> Task requirements: Pictures excluded, please retype exactly the lines from the start of the data through the line that contains "Ben's podcast series", both ends kept, and nothing beyond them.

> Given entries:
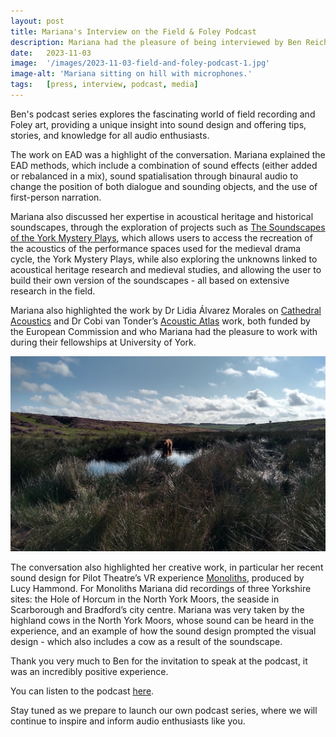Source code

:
 ```yaml
---
layout: post
title: Mariana's Interview on the Field & Foley Podcast
description: Mariana had the pleasure of being interviewed by Ben Reichstein on his captivating podcast, Field & Foley.
date:   2023-11-03
image:  '/images/2023-11-03-field-and-foley-podcast-1.jpg'
image-alt: 'Mariana sitting on hill with microphones.'
tags:   [press, interview, podcast, media]
---
```


Ben's podcast series explores the fascinating world of field recording and Foley art, providing a unique insight into sound design and offering tips, stories, and knowledge for all audio enthusiasts.

The work on EAD was a highlight of the conversation. Mariana explained the EAD methods, which include a combination of sound effects (either added or rebalanced in a mix), sound spatialisation through binaural audio to change the position of both dialogue and sounding objects, and the use of first-person narration. 

Mariana also discussed her expertise in acoustical heritage and historical soundscapes, through the exploration of projects such as [The Soundscapes of the York Mystery Plays](http://soundscapesyorkmysteryplays.com/soundscape/), which allows users to access the recreation of the acoustics of the performance spaces used for the medieval drama cycle, the York Mystery Plays, while also exploring the unknowns linked to acoustical heritage research and medieval studies, and allowing the user to build their own version of the soundscapes - all based on extensive research in the field. 

Mariana also highlighted the work by Dr Lidia Álvarez Morales on [Cathedral Acoustics](https://www.cathedralacoustics.com/) and Dr Cobi van Tonder’s [Acoustic Atlas](https://www.acousticatlas.de/) work, both funded by the European Commission and who Mariana had the pleasure to work with during their fellowships at University of York.  

![](/images/2023-11-03-field-and-foley-podcast-2.jpg)

The conversation also highlighted her creative work, in particular her recent sound design for Pilot Theatre’s VR experience [Monoliths](https://pilot-theatre.com/immersive/monoliths/), produced by Lucy Hammond. For Monoliths Mariana did recordings of three Yorkshire sites: the Hole of Horcum in the North York Moors, the seaside in Scarborough and Bradford’s city centre. Mariana was very taken by the highland cows in the North York Moors, whose sound can be heard in the experience, and an example of how the sound design prompted the visual design - which also includes a cow as a result of the soundscape. 

Thank you very much to Ben for the invitation to speak at the podcast, it was an incredibly positive experience. 

You can listen to the podcast [here](https://field-and-foley.captivate.fm/listen).

Stay tuned as we prepare to launch our own podcast series, where we will continue to inspire and inform audio enthusiasts like you.
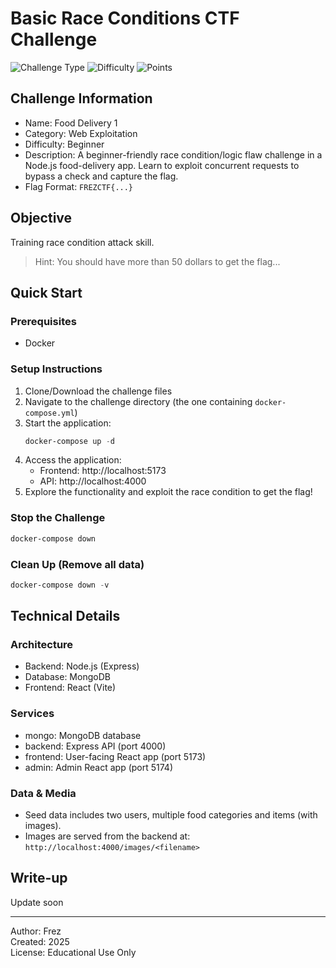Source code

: # Basic Race Conditions CTF Challenge

![Challenge Type](https://img.shields.io/badge/Type-Web%20Exploitation-red)
![Difficulty](https://img.shields.io/badge/Difficulty-Beginner-green)
![Points](https://img.shields.io/badge/Points-100-blue)

## Challenge Information

- Name: Food Delivery 1
- Category: Web Exploitation
- Difficulty: Beginner
- Description: A beginner-friendly race condition/logic flaw challenge in a Node.js food-delivery app. Learn to exploit concurrent requests to bypass a check and capture the flag.
- Flag Format: `FREZCTF{...}`

## Objective

Training race condition attack skill.

> Hint: You should have more than 50 dollars to get the flag...


## Quick Start

### Prerequisites
- Docker

### Setup Instructions

1. Clone/Download the challenge files
2. Navigate to the challenge directory (the one containing `docker-compose.yml`)
3. Start the application:
   ```powershell
   docker-compose up -d
   ```
4. Access the application:
   - Frontend: http://localhost:5173
   - API: http://localhost:4000
5. Explore the functionality and exploit the race condition to get the flag!

### Stop the Challenge
```powershell
docker-compose down
```

### Clean Up (Remove all data)
```powershell
docker-compose down -v
```

## Technical Details

### Architecture
- Backend: Node.js (Express)
- Database: MongoDB
- Frontend: React (Vite)

### Services
- mongo: MongoDB database
- backend: Express API (port 4000)
- frontend: User-facing React app (port 5173)
- admin: Admin React app (port 5174)

### Data & Media
- Seed data includes two users, multiple food categories and items (with images).
- Images are served from the backend at: `http://localhost:4000/images/<filename>`

## Write-up
Update soon

---

Author: Frez  
Created: 2025  
License: Educational Use Only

> Output for this task:
Source code

:
 ```yaml
---
layout: post
title: Mariana's Interview on the Field & Foley Podcast
description: Mariana had the pleasure of being interviewed by Ben Reichstein on his captivating podcast, Field & Foley.
date:   2023-11-03
image:  '/images/2023-11-03-field-and-foley-podcast-1.jpg'
image-alt: 'Mariana sitting on hill with microphones.'
tags:   [press, interview, podcast, media]
---
```


Ben's podcast series explores the fascinating world of field recording and Foley art, providing a unique insight into sound design and offering tips, stories, and knowledge for all audio enthusiasts.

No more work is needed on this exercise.